En su retiro estival, recibe el texto de Hyppolitos, un drama de su amigo Siegfried Lipner, poesía abstracta que intenta personificar la oposición entre Dionisos y Apolo en la filosofía de Nietzsche. Mahler confiesa que su música es la que hay en los versos del amigo. Esta puede ser una clave – ya que hablamos de música – para entender su proceso compositivo: hurgar en el cañamazo musical de la palabra y resolver en sonidos musicales la articulación de las sílabas, que dan lugar a los versos, que a su vez dan lugar a las frases. Hay una búsqueda incesante de ese encuentro, que proviene de Wagner pero que no desagua en la escena sino en la plataforma de conciertos.
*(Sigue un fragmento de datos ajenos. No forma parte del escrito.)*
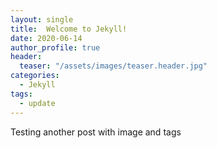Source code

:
 ```yaml
---
layout: single
title:  Welcome to Jekyll!
date: 2020-06-14
author_profile: true
header:
  teaser: "/assets/images/teaser.header.jpg"
categories:
  - Jekyll
tags:
  - update
---
```


Testing another post with image and tags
El gozo y el dolor alternan, si es que no son momentos de lo mismo. Mahler se pasea solo por los Alpes Dolomíticos, que se le aparecen como los Campos Elíseos de las almas bienaventuradas al tiempo que se vuelven el infierno del Tártaro. Miedo y culpa se le juntan. Gozar es algo culposo. El arte lo absuelve y le proporciona sentido a una vida que lo ha extraviado por completo. El artista romántico es un genio, un individuo incomparable para el cual, el mundo es algo extraño y carente de semejantes.
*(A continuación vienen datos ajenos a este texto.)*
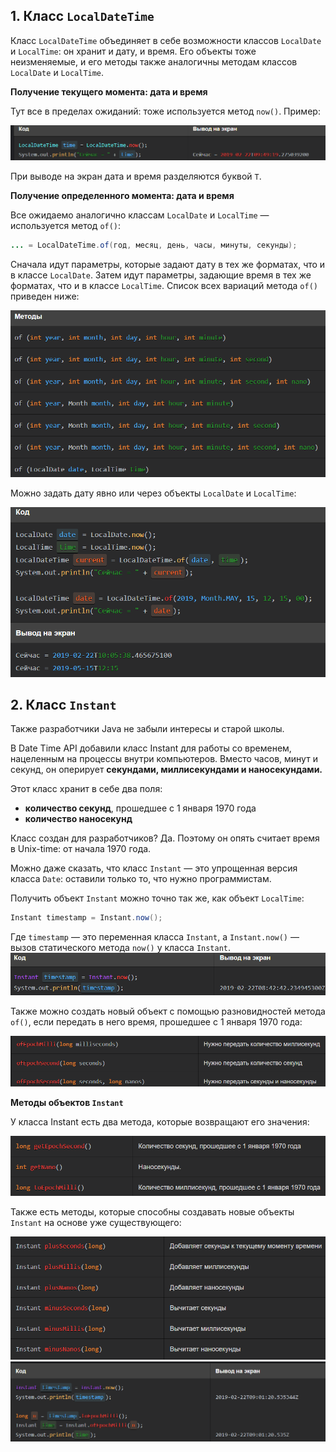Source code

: ## 1. Класс `LocalDateTime`

Класс `LocalDateTime` объединяет в себе возможности классов `LocalDate` и `LocalTime`: он хранит и дату, и время. Его объекты тоже неизменяемые, и его методы также аналогичны методам классов `LocalDate` и `LocalTime`.

**Получение текущего момента: дата и время**

Тут все в пределах ожиданий: тоже используется метод `now()`. Пример:

![Pasted image 20231130210024.png](..%2Fimg%2Flevel17%2FPasted%20image%2020231130210024.png)

При выводе на экран дата и время разделяются буквой `T`.

**Получение определенного момента: дата и время**

Все ожидаемо аналогично классам `LocalDate` и `LocalTime` — используется метод `of()`:

```java
... = LocalDateTime.of(год, месяц, день, часы, минуты, секунды);
```

Сначала идут параметры, которые задают дату в тех же форматах, что и в классе `LocalDate`. Затем идут параметры, задающие время в тех же форматах, что и в классе `LocalTime`. Список всех вариаций метода `of()` приведен ниже:

![Pasted image 20231130210107.png](..%2Fimg%2Flevel17%2FPasted%20image%2020231130210107.png)

Можно задать дату явно или через объекты `LocalDate` и `LocalTime`:

![Pasted image 20231130210208.png](..%2Fimg%2Flevel17%2FPasted%20image%2020231130210208.png)

## 2. Класс `Instant`

Также разработчики Java не забыли интересы и старой школы.

В Date Time API добавили класс Instant для работы со временем, нацеленным на процессы внутри компьютеров. Вместо часов, минут и секунд, он оперирует **секундами, миллисекундами и наносекундами.**

Этот класс хранит в себе два поля:

- **количество секунд**, прошедшее с 1 января 1970 года
- **количество наносекунд**

Класс создан для разработчиков? Да. Поэтому он опять считает время в Unix-time: от начала 1970 года.

Можно даже сказать, что класс `Instant` — это упрощенная версия класса `Date`: оставили только то, что нужно программистам.

Получить объект `Instant` можно точно так же, как объект `LocalTime`:

```java
Instant timestamp = Instant.now();
```

Где `timestamp` — это переменная класса `Instant`, а `Instant.now()` — вызов статического метода `now()` у класса `Instant`.
![Pasted image 20231130210338.png](..%2Fimg%2Flevel17%2FPasted%20image%2020231130210338.png)

Также можно создать новый объект с помощью разновидностей метода `of()`, если передать в него время, прошедшее с 1 января 1970 года:

![Pasted image 20231130210403.png](..%2Fimg%2Flevel17%2FPasted%20image%2020231130210403.png)

**Методы объектов `Instant`**

У класса Instant есть два метода, которые возвращают его значения:

![Pasted image 20231130210440.png](..%2Fimg%2Flevel17%2FPasted%20image%2020231130210440.png)

Также есть методы, которые способны создавать новые объекты `Instant` на основе уже существующего:

![Pasted image 20231130210456.png](..%2Fimg%2Flevel17%2FPasted%20image%2020231130210456.png)
![Pasted image 20231130210509.png](..%2Fimg%2Flevel17%2FPasted%20image%2020231130210509.png)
La cuarta sinfonía es el resultado de un curioso experimento interior. Trabajando en el teatro, la conciencia todo lo domina y no advierte que el inconciente está elaborando por su cuenta algo que parece obra de otro yo, un extraño o intruso que acaba siendo él mismo. Es la experiencia de lo siniestro, el culmen de la vida creadora en el romanticismo. En la soledad del campo, brota con ímpetu. Es su defensa ante un mundo despoblado, bajo un cielo hermético, donde todo lo hecho se desmorona y exige ser reparado. Y así llega a considerar que el andante es su obra maestra, cimera, perfecta, por lo feliz de la melodía y la plenitud de sus desarrollos. Le proporciona dicha y tristeza, lo hace reír y llorar. No obstante, al acabar el trabajo el 5 de agosto de 1900, no es la alegría su recompensa. Acaso se ve de nuevo en sociedad, en la Ópera, en la corte, entre los demás. La magia solitaria se esfuma. Severa dialéctica de un hombre aislado en su arte y, al tiempo, sociable como para tratarse constantemente con una multitud, a tal punto de considerar el colmo de la polifonía los ruidos callejeros mezclados con varios organillos que tocan a la vez.
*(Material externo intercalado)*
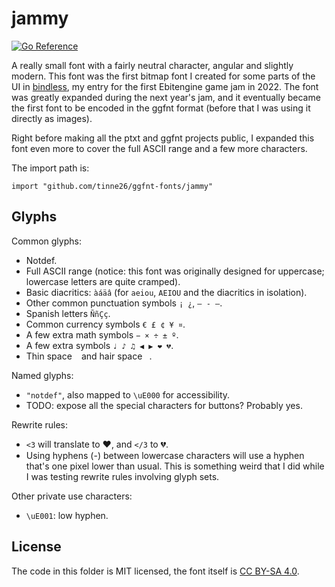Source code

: # jammy
[![Go Reference](https://pkg.go.dev/badge/tinne26/ggfnt-fonts/jammy.svg)](https://pkg.go.dev/github.com/tinne26/ggfnt-fonts/jammy)

A really small font with a fairly neutral character, angular and slightly modern. This font was the first bitmap font I created for some parts of the UI in [bindless](https://github.com/tinne26/bindless), my entry for the first Ebitengine game jam in 2022. The font was greatly expanded during the next year's jam, and it eventually became the first font to be encoded in the ggfnt format (before that I was using it directly as images).

Right before making all the ptxt and ggfnt projects public, I expanded this font even more to cover the full ASCII range and a few more characters.

The import path is:
```Golang
import "github.com/tinne26/ggfnt-fonts/jammy"
```

## Glyphs

Common glyphs:
- Notdef.
- Full ASCII range (notice: this font was originally designed for uppercase; lowercase letters are quite cramped).
- Basic diacritics: `àáäâ` (for `aeiou`, `AEIOU` and the diacritics in isolation).
- Other common punctuation symbols `¡ ¿`, `– ‑ —`.
- Spanish letters `ÑñÇç`.
- Common currency symbols `€ £ ¢ ¥ ¤`.
- A few extra math symbols `− × ÷ ± º`.
- A few extra symbols `♩ ♪ ♫ ◀ ▶ ❤ 💔`.
- Thin space ` ` and hair space ` `.

Named glyphs:
- `"notdef"`, also mapped to `\uE000` for accessibility.
- TODO: expose all the special characters for buttons? Probably yes.

Rewrite rules:
- `<3` will translate to ❤, and `</3` to 💔.
- Using hyphens (-) between lowercase characters will use a hyphen that's one pixel lower than usual. This is something weird that I did while I was testing rewrite rules involving glyph sets.

Other private use characters:
- `\uE001`: low hyphen.

## License

The code in this folder is MIT licensed, the font itself is [CC BY-SA 4.0](https://creativecommons.org/licenses/by-sa/4.0/).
La cuarta sinfonía es buena prueba de todo ello. El texto final, De la vida celestial, lo preocupa desde 1892 y primero lo ha pensado como una de las humorescas de El cuerno de la abundancia, después como remate de la tercera sinfonía, hasta parar en la cuarta. Igualmente, hay motivos que irán a la quinta y a la octava. Es decir que Mahler ha compuesto un gran fresco inconcluso, una sola obra de canciones y sinfonías que son lo mismo y lo diverso, y que las ha escandido con diversos títulos y numeraciones.

La cuarta es, con la primera, las que más se aproximan a la historia cuatripartita que narran las sinfonías clásicas. La diferencia está en que la apoteosis final es una canción sinfónica que describe el Paraíso como una granja de campesinos que labran la tierra y cuidan ganados, entre santos cristianos y héroes del Antiguo Testamento, bajo la mirada controladora de San Pedro. Las indicaciones de velocidad y carácter también son clásicas:

Uno: Mesurado, sin prisa, a veces lento.

Dos: Movido con prudencia, sin atropellarse.

3: Tranquilo.

4: Muy cómodo. La voz de la soprano canta el texto reseñado.

Mahler evitó estrenar la obra en Viena, dada la resistencia de los músicos locales. Lo hizo en Munich, el 25 de noviembre de 1901, confiando en la Orquesta Kaim que dirigía Félix Weingartner. Los muniqueses, público y crítica, que habían celebrado su segunda sinfonía, quedaron decepcionados. Pero fue en el estreno vienés de 1902, una sorpresa aterrorizada, una curiosidad desconcertada que acabaron con un aplauso sordo y una rechifla enorme. Hoy, desde luego, Mahler es un músico canónico, es decir que nos hemos habituado a él y tenemos sólidas expectativas cada vez que se anuncian sus obras en conciertos y grabaciones. Desde su angustia, previó un cambio en el gusto de los públicos. La música es la historia de la música y seguimos encantados en ella.